Trimarans feature a central hull with two smaller outrigger hulls, or amas, on either side. This configuration provides an excellent balance of stability, speed, and performance, making trimarans popular for sailing, racing, and cruising applications. Like catamarans, trimarans come in various sizes under 20 meters in length and can be found in both power and sail configurations.




  • Outstanding stability and reduced heel
  • Superior performance and speed, particularly for sailing trimarans
  • Enhanced fuel efficiency compared to monohull boats of similar size
  • More maneuverable than catamarans



  • Wider beam than monohulls, requiring more dock space and challenging in tight areas
  • More complex to build and maintain than monohulls and catamarans
  • Typically more expensive than comparable monohulls

Tunnel Hulls

Tunnel hulls, also known as catamaran powerboats or stepped hulls, are a unique take on multi-hull design for high-performance applications. These boats feature a twin-hull design with a tunnel running between the hulls, which traps air and generates lift, reducing drag and improving speed. Tunnel hulls are popular in racing boats, high-performance center consoles, and sport fishing boats under 20 meters in length.
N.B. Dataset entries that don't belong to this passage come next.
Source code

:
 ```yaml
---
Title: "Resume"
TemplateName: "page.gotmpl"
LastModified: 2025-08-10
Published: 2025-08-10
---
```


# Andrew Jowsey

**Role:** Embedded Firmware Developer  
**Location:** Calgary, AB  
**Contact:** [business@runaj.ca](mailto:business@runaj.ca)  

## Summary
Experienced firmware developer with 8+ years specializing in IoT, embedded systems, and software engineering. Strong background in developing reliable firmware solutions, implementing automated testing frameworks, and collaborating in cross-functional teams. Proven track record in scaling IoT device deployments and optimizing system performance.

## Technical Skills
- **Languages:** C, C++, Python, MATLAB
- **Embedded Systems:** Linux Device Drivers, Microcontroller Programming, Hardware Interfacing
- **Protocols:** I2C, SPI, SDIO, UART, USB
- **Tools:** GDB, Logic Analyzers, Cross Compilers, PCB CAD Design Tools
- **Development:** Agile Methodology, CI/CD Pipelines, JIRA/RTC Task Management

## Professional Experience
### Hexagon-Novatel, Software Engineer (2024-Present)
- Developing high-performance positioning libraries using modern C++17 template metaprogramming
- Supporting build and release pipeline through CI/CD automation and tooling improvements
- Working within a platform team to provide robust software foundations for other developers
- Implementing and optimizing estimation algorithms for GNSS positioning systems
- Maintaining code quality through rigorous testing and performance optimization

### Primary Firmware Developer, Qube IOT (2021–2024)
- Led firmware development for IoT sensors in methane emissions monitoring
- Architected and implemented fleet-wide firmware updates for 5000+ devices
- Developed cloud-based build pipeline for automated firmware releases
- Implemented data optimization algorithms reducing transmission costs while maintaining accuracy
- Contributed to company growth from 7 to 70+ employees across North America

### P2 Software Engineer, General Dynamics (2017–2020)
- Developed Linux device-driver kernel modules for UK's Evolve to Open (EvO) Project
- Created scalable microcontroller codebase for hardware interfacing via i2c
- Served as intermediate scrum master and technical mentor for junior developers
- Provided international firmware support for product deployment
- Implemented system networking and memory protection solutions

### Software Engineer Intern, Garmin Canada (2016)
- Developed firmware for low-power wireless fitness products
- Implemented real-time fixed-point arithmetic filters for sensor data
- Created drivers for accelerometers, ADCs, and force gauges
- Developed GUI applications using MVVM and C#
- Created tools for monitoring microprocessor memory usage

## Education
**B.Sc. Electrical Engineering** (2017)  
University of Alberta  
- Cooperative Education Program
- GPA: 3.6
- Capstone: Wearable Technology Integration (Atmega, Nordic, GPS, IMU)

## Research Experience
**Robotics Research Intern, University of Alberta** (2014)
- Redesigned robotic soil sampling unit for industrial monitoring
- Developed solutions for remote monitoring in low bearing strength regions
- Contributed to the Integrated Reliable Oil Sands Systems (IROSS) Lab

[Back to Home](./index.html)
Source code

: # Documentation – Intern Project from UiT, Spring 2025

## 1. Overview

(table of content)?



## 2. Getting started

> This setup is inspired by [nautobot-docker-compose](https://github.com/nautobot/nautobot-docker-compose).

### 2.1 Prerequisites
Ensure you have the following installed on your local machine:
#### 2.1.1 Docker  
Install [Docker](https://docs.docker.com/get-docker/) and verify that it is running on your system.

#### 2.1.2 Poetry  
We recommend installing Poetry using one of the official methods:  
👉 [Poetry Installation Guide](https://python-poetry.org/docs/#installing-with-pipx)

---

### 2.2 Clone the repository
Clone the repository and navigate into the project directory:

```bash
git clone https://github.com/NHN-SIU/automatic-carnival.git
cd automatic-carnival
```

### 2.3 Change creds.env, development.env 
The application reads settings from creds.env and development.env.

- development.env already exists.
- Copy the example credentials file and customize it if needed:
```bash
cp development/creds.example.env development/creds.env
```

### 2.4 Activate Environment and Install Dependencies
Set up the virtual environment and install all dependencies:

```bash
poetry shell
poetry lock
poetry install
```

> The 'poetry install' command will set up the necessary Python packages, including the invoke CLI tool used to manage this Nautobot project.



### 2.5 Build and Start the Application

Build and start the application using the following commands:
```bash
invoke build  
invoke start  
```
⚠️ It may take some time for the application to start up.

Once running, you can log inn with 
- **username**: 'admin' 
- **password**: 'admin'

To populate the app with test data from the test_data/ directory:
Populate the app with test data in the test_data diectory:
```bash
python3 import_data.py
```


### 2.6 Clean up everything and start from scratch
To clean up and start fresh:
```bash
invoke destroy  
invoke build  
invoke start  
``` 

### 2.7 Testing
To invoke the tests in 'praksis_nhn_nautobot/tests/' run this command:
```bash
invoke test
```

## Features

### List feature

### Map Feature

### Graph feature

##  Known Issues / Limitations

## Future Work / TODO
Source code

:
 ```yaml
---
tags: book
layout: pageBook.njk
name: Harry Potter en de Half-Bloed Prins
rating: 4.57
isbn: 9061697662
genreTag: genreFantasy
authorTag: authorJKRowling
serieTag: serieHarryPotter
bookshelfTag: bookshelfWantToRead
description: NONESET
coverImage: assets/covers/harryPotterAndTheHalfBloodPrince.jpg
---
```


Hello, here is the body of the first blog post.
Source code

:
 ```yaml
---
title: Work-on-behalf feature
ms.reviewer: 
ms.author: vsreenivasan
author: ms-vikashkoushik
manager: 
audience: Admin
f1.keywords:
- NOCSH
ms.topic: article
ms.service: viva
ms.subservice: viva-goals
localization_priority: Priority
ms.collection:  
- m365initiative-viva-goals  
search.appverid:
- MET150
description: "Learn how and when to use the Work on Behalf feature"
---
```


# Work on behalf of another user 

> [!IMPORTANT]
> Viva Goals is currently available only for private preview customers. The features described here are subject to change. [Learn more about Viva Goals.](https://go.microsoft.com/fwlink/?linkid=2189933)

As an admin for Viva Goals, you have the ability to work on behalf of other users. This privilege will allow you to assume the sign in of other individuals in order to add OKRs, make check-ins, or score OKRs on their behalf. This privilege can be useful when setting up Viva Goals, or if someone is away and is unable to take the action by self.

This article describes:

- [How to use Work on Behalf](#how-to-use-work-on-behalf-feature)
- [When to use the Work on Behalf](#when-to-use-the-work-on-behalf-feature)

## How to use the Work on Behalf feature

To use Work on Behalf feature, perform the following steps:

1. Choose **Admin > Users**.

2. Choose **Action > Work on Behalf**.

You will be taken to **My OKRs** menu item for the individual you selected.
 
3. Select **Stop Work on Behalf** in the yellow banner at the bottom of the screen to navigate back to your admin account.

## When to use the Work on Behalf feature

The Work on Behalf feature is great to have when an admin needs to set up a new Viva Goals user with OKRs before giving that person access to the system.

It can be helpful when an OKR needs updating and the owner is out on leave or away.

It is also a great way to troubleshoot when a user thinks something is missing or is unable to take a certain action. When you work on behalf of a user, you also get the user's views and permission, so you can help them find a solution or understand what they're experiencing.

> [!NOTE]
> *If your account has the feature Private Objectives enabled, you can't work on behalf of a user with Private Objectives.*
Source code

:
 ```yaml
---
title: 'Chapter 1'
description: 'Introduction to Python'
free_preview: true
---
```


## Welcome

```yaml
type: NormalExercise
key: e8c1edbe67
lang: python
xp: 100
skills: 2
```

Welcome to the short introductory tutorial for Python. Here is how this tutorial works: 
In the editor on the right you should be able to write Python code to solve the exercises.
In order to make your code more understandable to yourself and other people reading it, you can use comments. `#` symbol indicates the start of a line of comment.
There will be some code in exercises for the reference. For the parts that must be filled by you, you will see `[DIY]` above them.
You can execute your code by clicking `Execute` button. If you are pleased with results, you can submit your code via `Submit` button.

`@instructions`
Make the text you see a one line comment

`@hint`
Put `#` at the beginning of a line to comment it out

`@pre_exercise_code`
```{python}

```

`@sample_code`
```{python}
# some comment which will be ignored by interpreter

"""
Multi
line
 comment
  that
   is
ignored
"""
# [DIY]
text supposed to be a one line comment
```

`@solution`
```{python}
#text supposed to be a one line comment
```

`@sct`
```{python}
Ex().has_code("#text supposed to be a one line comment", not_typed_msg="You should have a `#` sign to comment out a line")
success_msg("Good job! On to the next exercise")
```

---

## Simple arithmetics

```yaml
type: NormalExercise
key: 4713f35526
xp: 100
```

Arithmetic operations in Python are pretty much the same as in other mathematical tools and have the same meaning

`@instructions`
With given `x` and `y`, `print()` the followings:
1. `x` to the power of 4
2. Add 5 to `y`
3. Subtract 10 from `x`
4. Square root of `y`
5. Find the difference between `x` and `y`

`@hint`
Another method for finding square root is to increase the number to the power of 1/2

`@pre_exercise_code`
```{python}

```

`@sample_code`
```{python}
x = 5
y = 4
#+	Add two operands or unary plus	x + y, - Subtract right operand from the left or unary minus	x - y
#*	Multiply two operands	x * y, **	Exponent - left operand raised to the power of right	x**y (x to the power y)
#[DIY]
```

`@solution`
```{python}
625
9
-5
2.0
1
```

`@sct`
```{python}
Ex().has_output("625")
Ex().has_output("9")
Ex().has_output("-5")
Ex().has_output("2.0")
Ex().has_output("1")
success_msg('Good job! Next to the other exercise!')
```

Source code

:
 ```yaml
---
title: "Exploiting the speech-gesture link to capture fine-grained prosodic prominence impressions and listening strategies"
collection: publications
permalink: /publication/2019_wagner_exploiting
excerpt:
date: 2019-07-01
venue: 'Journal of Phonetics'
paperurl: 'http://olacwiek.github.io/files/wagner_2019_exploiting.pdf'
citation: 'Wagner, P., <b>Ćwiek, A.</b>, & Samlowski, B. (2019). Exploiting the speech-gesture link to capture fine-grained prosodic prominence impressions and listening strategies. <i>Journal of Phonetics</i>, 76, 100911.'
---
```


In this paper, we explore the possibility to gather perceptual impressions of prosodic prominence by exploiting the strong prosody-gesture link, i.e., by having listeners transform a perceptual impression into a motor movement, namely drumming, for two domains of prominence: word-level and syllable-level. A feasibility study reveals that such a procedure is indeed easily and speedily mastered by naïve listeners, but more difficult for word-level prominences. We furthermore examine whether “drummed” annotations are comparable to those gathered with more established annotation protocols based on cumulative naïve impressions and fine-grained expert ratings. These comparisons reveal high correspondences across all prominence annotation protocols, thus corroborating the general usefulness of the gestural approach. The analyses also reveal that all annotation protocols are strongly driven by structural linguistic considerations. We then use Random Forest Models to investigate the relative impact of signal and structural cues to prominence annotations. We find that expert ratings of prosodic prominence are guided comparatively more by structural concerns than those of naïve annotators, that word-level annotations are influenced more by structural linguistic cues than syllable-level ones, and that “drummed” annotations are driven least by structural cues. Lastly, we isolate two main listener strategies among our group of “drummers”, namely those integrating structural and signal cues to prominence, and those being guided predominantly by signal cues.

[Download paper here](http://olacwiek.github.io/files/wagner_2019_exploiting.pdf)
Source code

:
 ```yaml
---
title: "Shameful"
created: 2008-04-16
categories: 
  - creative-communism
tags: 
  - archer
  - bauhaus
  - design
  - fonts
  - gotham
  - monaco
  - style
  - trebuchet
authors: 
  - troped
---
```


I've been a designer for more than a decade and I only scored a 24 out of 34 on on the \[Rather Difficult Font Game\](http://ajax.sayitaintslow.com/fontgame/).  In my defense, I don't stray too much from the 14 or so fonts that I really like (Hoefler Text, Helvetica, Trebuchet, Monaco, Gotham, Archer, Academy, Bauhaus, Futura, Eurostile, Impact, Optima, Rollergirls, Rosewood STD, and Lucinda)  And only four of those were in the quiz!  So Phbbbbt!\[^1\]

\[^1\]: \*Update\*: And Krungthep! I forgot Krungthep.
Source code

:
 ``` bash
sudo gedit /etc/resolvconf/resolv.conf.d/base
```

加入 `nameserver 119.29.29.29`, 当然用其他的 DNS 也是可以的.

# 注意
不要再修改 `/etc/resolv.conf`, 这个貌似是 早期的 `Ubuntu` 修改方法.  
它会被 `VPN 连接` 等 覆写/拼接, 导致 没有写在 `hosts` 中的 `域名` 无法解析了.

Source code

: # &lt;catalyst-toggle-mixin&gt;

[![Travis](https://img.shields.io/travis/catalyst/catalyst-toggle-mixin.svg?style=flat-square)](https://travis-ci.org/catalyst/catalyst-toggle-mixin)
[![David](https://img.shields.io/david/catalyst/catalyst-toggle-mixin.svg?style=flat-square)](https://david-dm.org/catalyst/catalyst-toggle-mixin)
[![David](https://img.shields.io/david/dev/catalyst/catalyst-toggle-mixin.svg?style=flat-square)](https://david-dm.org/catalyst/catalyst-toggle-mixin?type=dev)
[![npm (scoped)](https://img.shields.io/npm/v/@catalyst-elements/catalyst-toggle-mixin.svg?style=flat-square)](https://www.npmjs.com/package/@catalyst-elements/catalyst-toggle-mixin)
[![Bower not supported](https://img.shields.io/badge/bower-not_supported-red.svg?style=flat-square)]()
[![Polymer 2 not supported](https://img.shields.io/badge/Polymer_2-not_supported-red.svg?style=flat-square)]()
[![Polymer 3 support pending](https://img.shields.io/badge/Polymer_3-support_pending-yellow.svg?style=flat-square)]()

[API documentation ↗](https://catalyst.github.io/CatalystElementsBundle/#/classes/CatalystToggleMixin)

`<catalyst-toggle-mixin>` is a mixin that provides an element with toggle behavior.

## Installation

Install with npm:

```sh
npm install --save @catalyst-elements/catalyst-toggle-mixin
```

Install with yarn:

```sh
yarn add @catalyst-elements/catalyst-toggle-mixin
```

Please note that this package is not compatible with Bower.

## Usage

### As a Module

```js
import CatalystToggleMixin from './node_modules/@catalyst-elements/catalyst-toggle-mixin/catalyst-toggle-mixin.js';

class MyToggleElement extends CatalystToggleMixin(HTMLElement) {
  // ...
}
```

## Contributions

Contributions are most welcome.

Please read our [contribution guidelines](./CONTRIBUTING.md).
  • Exceptional top speeds and acceleration
  • Enhanced fuel efficiency due to reduced drag
  • Reduced hull impact in choppy waters for a smoother ride



  • Less stable at rest compared to traditional catamarans
  • More challenging to maneuver at slow speeds
  • More expensive to build and maintain compared to traditional hulls




In summary, there are numerous hull types available for under 20-meter boats, each with their unique characteristics, advantages, and disadvantages. From the smooth and fuel-efficient displacement hulls to the versatile and high-performance planing hulls, and the stable and spacious multi-hulls, the options are vast. When choosing a boat, consider the primary use, location, and personal preferences to find the perfect hull type that best suits your needs. Ultimately, understanding these various hull designs will help you make a more informed decision and ensure a fantastic experience on the water.